== Directions for this task ==
Begin at the top of the records below and return each line exactly through the line with "Kenya is changing". Skip pictures.

== Records for this task ==
____

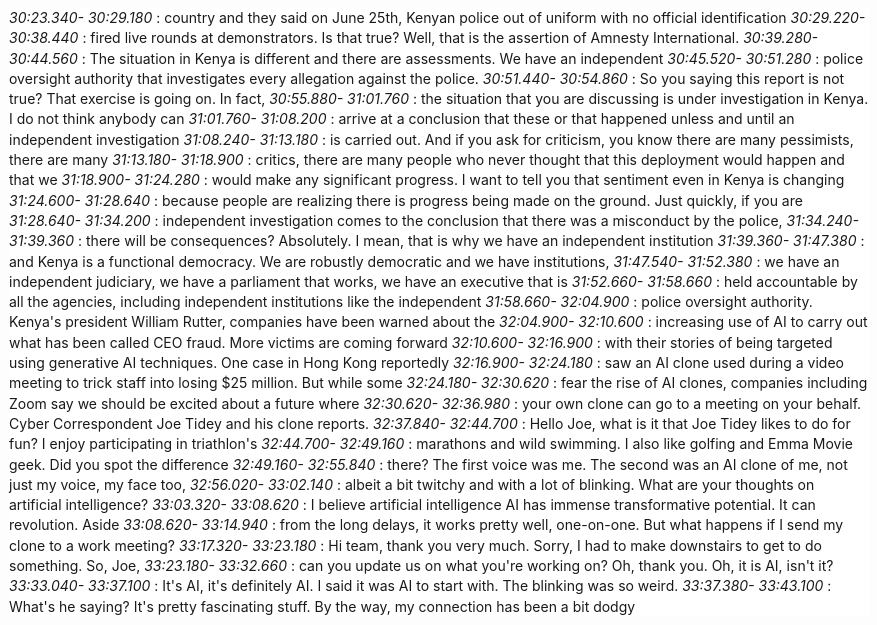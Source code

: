 *30:23.340- 30:29.180* :  country and they said on June 25th, Kenyan police out of uniform with no official identification
*30:29.220- 30:38.440* :  fired live rounds at demonstrators. Is that true? Well, that is the assertion of Amnesty International.
*30:39.280- 30:44.560* :  The situation in Kenya is different and there are assessments. We have an independent
*30:45.520- 30:51.280* :  police oversight authority that investigates every allegation against the police.
*30:51.440- 30:54.860* :  So you saying this report is not true? That exercise is going on. In fact,
*30:55.880- 31:01.760* :  the situation that you are discussing is under investigation in Kenya. I do not think anybody can
*31:01.760- 31:08.200* :  arrive at a conclusion that these or that happened unless and until an independent investigation
*31:08.240- 31:13.180* :  is carried out. And if you ask for criticism, you know there are many pessimists, there are many
*31:13.180- 31:18.900* :  critics, there are many people who never thought that this deployment would happen and that we
*31:18.900- 31:24.280* :  would make any significant progress. I want to tell you that sentiment even in Kenya is changing
*31:24.600- 31:28.640* :  because people are realizing there is progress being made on the ground. Just quickly, if you are
*31:28.640- 31:34.200* :  independent investigation comes to the conclusion that there was a misconduct by the police,
*31:34.240- 31:39.360* :  there will be consequences? Absolutely. I mean, that is why we have an independent institution
*31:39.360- 31:47.380* :  and Kenya is a functional democracy. We are robustly democratic and we have institutions,
*31:47.540- 31:52.380* :  we have an independent judiciary, we have a parliament that works, we have an executive that is
*31:52.660- 31:58.660* :  held accountable by all the agencies, including independent institutions like the independent
*31:58.660- 32:04.900* :  police oversight authority. Kenya's president William Rutter, companies have been warned about the
*32:04.900- 32:10.600* :  increasing use of AI to carry out what has been called CEO fraud. More victims are coming forward
*32:10.600- 32:16.900* :  with their stories of being targeted using generative AI techniques. One case in Hong Kong reportedly
*32:16.900- 32:24.180* :  saw an AI clone used during a video meeting to trick staff into losing $25 million. But while some
*32:24.180- 32:30.620* :  fear the rise of AI clones, companies including Zoom say we should be excited about a future where
*32:30.620- 32:36.980* :  your own clone can go to a meeting on your behalf. Cyber Correspondent Joe Tidey and his clone reports.
*32:37.840- 32:44.700* :  Hello Joe, what is it that Joe Tidey likes to do for fun? I enjoy participating in triathlon's
*32:44.700- 32:49.160* :  marathons and wild swimming. I also like golfing and Emma Movie geek. Did you spot the difference
*32:49.160- 32:55.840* :  there? The first voice was me. The second was an AI clone of me, not just my voice, my face too,
*32:56.020- 33:02.140* :  albeit a bit twitchy and with a lot of blinking. What are your thoughts on artificial intelligence?
*33:03.320- 33:08.620* :  I believe artificial intelligence AI has immense transformative potential. It can revolution. Aside
*33:08.620- 33:14.940* :  from the long delays, it works pretty well, one-on-one. But what happens if I send my clone to a work meeting?
*33:17.320- 33:23.180* :  Hi team, thank you very much. Sorry, I had to make downstairs to get to do something. So, Joe,
*33:23.180- 33:32.660* :  can you update us on what you're working on? Oh, thank you. Oh, it is AI, isn't it?
*33:33.040- 33:37.100* :  It's AI, it's definitely AI. I said it was AI to start with. The blinking was so weird.
*33:37.380- 33:43.100* :  What's he saying? It's pretty fascinating stuff. By the way, my connection has been a bit dodgy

____

== Response ==
Source code

: *30:23.340- 30:29.180* :  country and they said on June 25th, Kenyan police out of uniform with no official identification
*30:29.220- 30:38.440* :  fired live rounds at demonstrators. Is that true? Well, that is the assertion of Amnesty International.
*30:39.280- 30:44.560* :  The situation in Kenya is different and there are assessments. We have an independent
*30:45.520- 30:51.280* :  police oversight authority that investigates every allegation against the police.
*30:51.440- 30:54.860* :  So you saying this report is not true? That exercise is going on. In fact,
*30:55.880- 31:01.760* :  the situation that you are discussing is under investigation in Kenya. I do not think anybody can
*31:01.760- 31:08.200* :  arrive at a conclusion that these or that happened unless and until an independent investigation
*31:08.240- 31:13.180* :  is carried out. And if you ask for criticism, you know there are many pessimists, there are many
*31:13.180- 31:18.900* :  critics, there are many people who never thought that this deployment would happen and that we
*31:18.900- 31:24.280* :  would make any significant progress. I want to tell you that sentiment even in Kenya is changing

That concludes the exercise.